▸ **Assignment**
Show all lines from the material that carry the word "mcshwr".

# # #

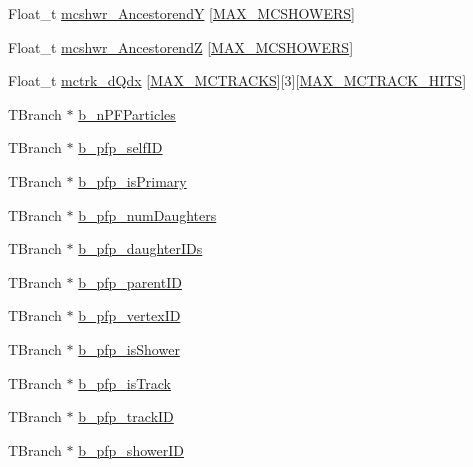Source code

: \begin{DoxyCompactItemize}
\item 
Float\-\_\-t \hyperlink{classanatree_a1fc8a0f84f6c07882df62ff65d0985ca}{mcshwr\-\_\-\-Ancestorend\-Y} \mbox{[}\hyperlink{anatree__core__v09410002_8h_ac14fc9ac3bf074dc1c2ab53cbd26449b}{M\-A\-X\-\_\-\-M\-C\-S\-H\-O\-W\-E\-R\-S}\mbox{]}
\item 
Float\-\_\-t \hyperlink{classanatree_a0835b0181ad1de6885422192ce8dfe2f}{mcshwr\-\_\-\-Ancestorend\-Z} \mbox{[}\hyperlink{anatree__core__v09410002_8h_ac14fc9ac3bf074dc1c2ab53cbd26449b}{M\-A\-X\-\_\-\-M\-C\-S\-H\-O\-W\-E\-R\-S}\mbox{]}
\item 
Float\-\_\-t \hyperlink{classanatree_a484fc4042c03dcc31a2e44e29c12aac3}{mctrk\-\_\-d\-Qdx} \mbox{[}\hyperlink{anatree__core__v09410002_8h_a98f5edaba00d7f5e3185331916d9cc58}{M\-A\-X\-\_\-\-M\-C\-T\-R\-A\-C\-K\-S}\mbox{]}\mbox{[}3\mbox{]}\mbox{[}\hyperlink{anatree__core__v09410002_8h_a67830c53f9fcaa2d8a2fd72f26a69921}{M\-A\-X\-\_\-\-M\-C\-T\-R\-A\-C\-K\-\_\-\-H\-I\-T\-S}\mbox{]}
\item 
T\-Branch $\ast$ \hyperlink{classanatree_a076fa2e9cde062e7e17eb5f581ac5cd3}{b\-\_\-n\-P\-F\-Particles}
\item 
T\-Branch $\ast$ \hyperlink{classanatree_ae9425db3876cb2e3a31cc309d51a6d18}{b\-\_\-pfp\-\_\-self\-I\-D}
\item 
T\-Branch $\ast$ \hyperlink{classanatree_aca2cc95738f07a0d84826c0b5bf9a157}{b\-\_\-pfp\-\_\-is\-Primary}
\item 
T\-Branch $\ast$ \hyperlink{classanatree_a7fcebaf222e83de0d99adfdc7f9fa26f}{b\-\_\-pfp\-\_\-num\-Daughters}
\item 
T\-Branch $\ast$ \hyperlink{classanatree_a099f2a6b079ed7ae439e5e7b70891d17}{b\-\_\-pfp\-\_\-daughter\-I\-Ds}
\item 
T\-Branch $\ast$ \hyperlink{classanatree_a7e044f6c5590fa78b2b1823e115f5cdf}{b\-\_\-pfp\-\_\-parent\-I\-D}
\item 
T\-Branch $\ast$ \hyperlink{classanatree_a858642ddaf2fec248175666bcd2426bf}{b\-\_\-pfp\-\_\-vertex\-I\-D}
\item 
T\-Branch $\ast$ \hyperlink{classanatree_a3ab0dea70b4f53a8b032b88fdaf370af}{b\-\_\-pfp\-\_\-is\-Shower}
\item 
T\-Branch $\ast$ \hyperlink{classanatree_a099a4bb742834bff882a66f9a202492b}{b\-\_\-pfp\-\_\-is\-Track}
\item 
T\-Branch $\ast$ \hyperlink{classanatree_a4c1146f762bca5b7a8582d694ea707d5}{b\-\_\-pfp\-\_\-track\-I\-D}
\item 
T\-Branch $\ast$ \hyperlink{classanatree_a391ae38fcda06b0ecda453169da666d8}{b\-\_\-pfp\-\_\-shower\-I\-D}

\end{DoxyCompactItemize}
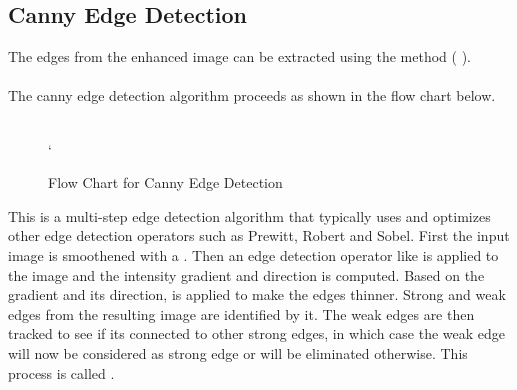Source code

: \subsection{Canny Edge Detection}

The edges from the enhanced image can be extracted using the  method (\cite{Reference7} ). 
\\
\\
The canny edge detection algorithm proceeds as shown in the flow chart below.
\\
\\
	\begin{center}
	\begin{figure}[hbt]
	\centering

	\caption{Flow Chart for Canny Edge Detection}
`   \label{fig:CannyEdgeDetectionFlowChart}

\end{figure}
\end{center}


This is a multi-step edge detection algorithm that typically uses and optimizes other edge detection operators such as Prewitt, Robert and Sobel. First the input image is smoothened with a . Then an edge detection operator like  is applied to the image and the intensity gradient and direction is computed. Based on the gradient and its direction,  is applied to make the edges thinner. Strong and weak edges from the resulting image are identified by  it. The weak edges are then tracked to see if its connected to other strong edges, in which case the weak edge will now be considered as strong edge or will be eliminated otherwise. This process is called .

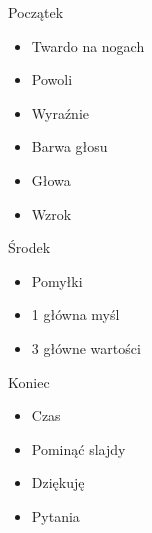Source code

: \documentclass{beamer}
\begin{document}
\begin{frame}{}
	\begin{center}
		\Huge{Początek}
	\end{center}
\end{frame}

\begin{frame}{}
	\begin{Large}
		\begin{itemize}
			\item Twardo na nogach
			\item Powoli
			\item Wyraźnie
			\item Barwa głosu
			\item Głowa
			\item Wzrok
		\end{itemize}
	\end{Large}
\end{frame}

\begin{frame}{}
	\begin{center}
		\Huge{Środek}
	\end{center}
\end{frame}

\begin{frame}{}
	\begin{Large}
		\begin{itemize}
			\item Pomyłki
			\item 1 główna myśl
			\item 3 główne wartości
		\end{itemize}
	\end{Large}
\end{frame}

\begin{frame}{}
	\begin{center}
		\Huge{Koniec}
	\end{center}
\end{frame}

\begin{frame}{}
	\begin{Large}
		\begin{itemize}
			\item Czas
			\item Pominąć slajdy
			\item Dziękuję
			\item Pytania
		\end{itemize}
	\end{Large}
\end{frame}
\end{document}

# # #

▸ **Exercise result**
Float\-\_\-t \hyperlink{classanatree_a1fc8a0f84f6c07882df62ff65d0985ca}{mcshwr\-\_\-\-Ancestorend\-Y} \mbox{[}\hyperlink{anatree__core__v09410002_8h_ac14fc9ac3bf074dc1c2ab53cbd26449b}{M\-A\-X\-\_\-\-M\-C\-S\-H\-O\-W\-E\-R\-S}\mbox{]}
Float\-\_\-t \hyperlink{classanatree_a0835b0181ad1de6885422192ce8dfe2f}{mcshwr\-\_\-\-Ancestorend\-Z} \mbox{[}\hyperlink{anatree__core__v09410002_8h_ac14fc9ac3bf074dc1c2ab53cbd26449b}{M\-A\-X\-\_\-\-M\-C\-S\-H\-O\-W\-E\-R\-S}\mbox{]}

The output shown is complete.